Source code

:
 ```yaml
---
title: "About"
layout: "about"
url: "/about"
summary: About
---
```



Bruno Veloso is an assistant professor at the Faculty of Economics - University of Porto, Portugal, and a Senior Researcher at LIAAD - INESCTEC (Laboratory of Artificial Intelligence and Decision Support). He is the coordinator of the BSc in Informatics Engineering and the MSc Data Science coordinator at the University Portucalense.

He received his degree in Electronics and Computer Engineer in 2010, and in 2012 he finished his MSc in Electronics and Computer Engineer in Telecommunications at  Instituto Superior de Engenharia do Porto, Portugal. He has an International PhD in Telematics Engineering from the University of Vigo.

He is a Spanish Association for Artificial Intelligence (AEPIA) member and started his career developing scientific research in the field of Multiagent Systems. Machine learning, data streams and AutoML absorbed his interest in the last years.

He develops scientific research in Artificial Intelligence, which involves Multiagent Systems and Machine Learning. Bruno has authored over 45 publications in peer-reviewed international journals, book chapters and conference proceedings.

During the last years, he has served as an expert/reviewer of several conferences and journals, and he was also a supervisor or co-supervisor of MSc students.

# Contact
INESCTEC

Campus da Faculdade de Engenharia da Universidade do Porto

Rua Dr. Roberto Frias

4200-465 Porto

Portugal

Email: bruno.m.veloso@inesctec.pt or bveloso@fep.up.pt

» **Task requirements**: Within the lines above, find those holding the word "Engenharia" and copy them.

» **Task response**:
He received his degree in Electronics and Computer Engineer in 2010, and in 2012 he finished his MSc in Electronics and Computer Engineer in Telecommunications at  Instituto Superior de Engenharia do Porto, Portugal. He has an International PhD in Telematics Engineering from the University of Vigo.
Campus da Faculdade de Engenharia da Universidade do Porto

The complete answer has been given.